The troublesome cough which she had neglected all winter annoyed her more than usual going home, but she was rather shocked than grieved when in the middle of the night a hemorrhage came on. Life was growing hard and duty perplexing. But sheer force of will and affection made her seem better next day, and she would not hear of her husband staying with her. He was pledged to appear elsewhere and she made him go. He did not come in till after midnight, and then—she sat up in sudden terror, listening to that stumbling step, those mumbling speeches! It was not only his election that May had lost that night; his manhood had followed.

Laura turned her face to the wall. Was life to hold this new horror? Ah, that she might escape the next day, with its shame, its sorrow and its pitiful regrets. But what she expected did not come. May was constitutionally incapable of confessing himself at fault. He slept off his intoxication and did not get up until he was quite himself again, cool and non-committal.

"Bad luck again, girlie," he said with an assumption of indifference. "I can't make you Mrs. Senator this time."

"Poor Will!" the wife murmured. "I am sorry, dear."

"You are better?" he asked hastily, struck with her expression. "You must have the doctor."

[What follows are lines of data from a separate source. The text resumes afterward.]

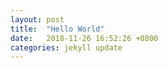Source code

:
 ```yaml
---
layout: post
title:  "Hello World"
date:   2018-11-26 16:52:26 +0800
categories: jekyll update
---
```

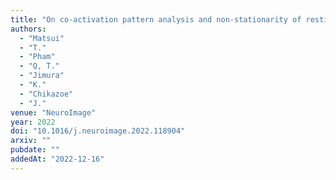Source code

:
 ```yaml
---
title: "On co-activation pattern analysis and non-stationarity of resting brain activity"
authors:
  - "Matsui"
  - "T."
  - "Pham"
  - "Q, T."
  - "Jimura"
  - "K."
  - "Chikazoe"
  - "J."
venue: "NeuroImage"
year: 2022
doi: "10.1016/j.neuroimage.2022.118904"
arxiv: ""
pubdate: ""
addedAt: "2022-12-16"
---
```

It was a tardy suggestion, and Laura smiled sadly. The doctor came, however. But all he could do was to hold out those vague hopes which are no comfort to anxious hearts. Before long her mother was sent for, but the dread disease did its rapid work. Laura's great trial to the last was the terrible sense of responsibility that haunted her about the expenses that were being incurred.

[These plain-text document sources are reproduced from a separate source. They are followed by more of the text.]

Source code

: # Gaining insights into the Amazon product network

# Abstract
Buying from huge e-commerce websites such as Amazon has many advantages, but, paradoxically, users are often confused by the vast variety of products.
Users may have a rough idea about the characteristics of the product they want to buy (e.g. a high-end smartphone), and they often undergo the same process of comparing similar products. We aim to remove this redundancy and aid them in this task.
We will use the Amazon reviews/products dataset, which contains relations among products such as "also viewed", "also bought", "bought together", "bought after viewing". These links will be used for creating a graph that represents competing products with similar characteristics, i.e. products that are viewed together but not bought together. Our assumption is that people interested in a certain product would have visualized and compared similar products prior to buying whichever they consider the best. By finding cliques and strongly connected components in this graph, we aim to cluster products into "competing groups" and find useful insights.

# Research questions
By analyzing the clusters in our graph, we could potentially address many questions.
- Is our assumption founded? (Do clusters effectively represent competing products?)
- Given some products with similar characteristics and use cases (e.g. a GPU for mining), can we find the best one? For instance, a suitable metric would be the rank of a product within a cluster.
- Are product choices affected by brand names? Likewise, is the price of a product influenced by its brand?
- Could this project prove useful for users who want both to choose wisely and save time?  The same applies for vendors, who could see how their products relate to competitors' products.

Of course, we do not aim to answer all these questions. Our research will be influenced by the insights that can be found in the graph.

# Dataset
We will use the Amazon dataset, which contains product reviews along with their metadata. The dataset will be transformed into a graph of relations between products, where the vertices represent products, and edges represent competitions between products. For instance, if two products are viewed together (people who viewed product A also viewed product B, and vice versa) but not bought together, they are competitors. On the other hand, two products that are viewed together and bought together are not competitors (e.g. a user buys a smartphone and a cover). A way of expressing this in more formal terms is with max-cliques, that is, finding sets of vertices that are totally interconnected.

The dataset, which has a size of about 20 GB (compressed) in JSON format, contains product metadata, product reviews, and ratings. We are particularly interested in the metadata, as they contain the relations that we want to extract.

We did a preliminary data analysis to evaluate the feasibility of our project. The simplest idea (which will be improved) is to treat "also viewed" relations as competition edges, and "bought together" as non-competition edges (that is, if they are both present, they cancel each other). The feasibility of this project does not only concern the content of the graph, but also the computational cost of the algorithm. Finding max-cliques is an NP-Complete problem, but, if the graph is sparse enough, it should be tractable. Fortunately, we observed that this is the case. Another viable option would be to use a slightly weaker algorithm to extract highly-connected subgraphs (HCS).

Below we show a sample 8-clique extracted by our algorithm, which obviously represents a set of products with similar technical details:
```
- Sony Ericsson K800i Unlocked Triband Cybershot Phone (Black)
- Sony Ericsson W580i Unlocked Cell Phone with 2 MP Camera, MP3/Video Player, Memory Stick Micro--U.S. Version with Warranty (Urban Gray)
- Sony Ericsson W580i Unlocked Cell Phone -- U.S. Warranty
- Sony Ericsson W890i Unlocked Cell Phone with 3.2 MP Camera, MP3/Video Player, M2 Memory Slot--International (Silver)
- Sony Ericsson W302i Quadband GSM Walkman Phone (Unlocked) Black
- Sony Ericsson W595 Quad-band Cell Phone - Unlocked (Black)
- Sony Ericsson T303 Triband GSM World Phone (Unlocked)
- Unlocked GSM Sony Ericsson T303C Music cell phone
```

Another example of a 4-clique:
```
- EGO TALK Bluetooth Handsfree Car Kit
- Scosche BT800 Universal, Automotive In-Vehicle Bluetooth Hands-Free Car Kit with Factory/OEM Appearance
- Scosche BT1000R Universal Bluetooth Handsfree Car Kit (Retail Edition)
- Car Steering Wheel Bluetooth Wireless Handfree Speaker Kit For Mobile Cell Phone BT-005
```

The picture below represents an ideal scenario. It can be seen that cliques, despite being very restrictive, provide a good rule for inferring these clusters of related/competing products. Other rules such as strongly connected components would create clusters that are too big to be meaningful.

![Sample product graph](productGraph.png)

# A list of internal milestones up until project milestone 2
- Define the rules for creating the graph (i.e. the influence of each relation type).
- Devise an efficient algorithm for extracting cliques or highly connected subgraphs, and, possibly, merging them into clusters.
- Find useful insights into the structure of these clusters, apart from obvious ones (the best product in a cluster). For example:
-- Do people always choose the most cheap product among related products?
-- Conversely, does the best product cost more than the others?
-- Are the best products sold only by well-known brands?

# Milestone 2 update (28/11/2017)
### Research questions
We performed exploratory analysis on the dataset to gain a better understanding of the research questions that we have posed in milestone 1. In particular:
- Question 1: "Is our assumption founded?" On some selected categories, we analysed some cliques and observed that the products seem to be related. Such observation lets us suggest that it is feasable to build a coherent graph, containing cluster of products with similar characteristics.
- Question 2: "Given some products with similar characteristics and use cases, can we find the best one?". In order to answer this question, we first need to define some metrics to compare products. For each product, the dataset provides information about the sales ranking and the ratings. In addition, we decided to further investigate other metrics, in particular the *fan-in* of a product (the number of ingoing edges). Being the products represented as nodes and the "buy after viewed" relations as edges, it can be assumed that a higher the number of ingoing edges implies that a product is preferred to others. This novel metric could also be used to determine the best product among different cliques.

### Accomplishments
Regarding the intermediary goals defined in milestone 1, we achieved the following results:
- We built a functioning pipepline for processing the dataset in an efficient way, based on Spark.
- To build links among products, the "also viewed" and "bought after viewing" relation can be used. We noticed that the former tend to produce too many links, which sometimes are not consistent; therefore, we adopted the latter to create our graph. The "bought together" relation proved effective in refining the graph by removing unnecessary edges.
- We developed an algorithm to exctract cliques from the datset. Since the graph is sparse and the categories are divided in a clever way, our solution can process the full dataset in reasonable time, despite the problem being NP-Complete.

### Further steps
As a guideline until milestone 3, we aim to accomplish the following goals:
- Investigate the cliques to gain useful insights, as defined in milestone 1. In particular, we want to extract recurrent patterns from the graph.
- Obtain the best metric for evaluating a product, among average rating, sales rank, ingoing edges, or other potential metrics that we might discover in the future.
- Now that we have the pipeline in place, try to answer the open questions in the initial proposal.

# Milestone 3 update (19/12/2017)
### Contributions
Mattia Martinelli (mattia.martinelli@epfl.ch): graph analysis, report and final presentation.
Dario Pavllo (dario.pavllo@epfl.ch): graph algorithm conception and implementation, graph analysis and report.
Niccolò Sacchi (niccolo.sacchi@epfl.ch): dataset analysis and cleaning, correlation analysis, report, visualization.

"When I am not here, mother, what will he do? Poor fellow, nobody understands him but me."

A little while afterwards she aroused herself from a fit of musing and murmured:

"This awful feeling of helplessness!—and I tried so hard to set things right. I thought when I had a little income of my own that everything would go well."

"You have killed yourself," said her mother, darting a look of reproach at the unconscious husband, who entered the room at this moment.

"Oh, no, don't say that," Laura whispered. "I only did what I wanted to do. Will and I have been very happy, only——" But neither the mother nor the husband, bending over the bed, heard the rest of the sentence.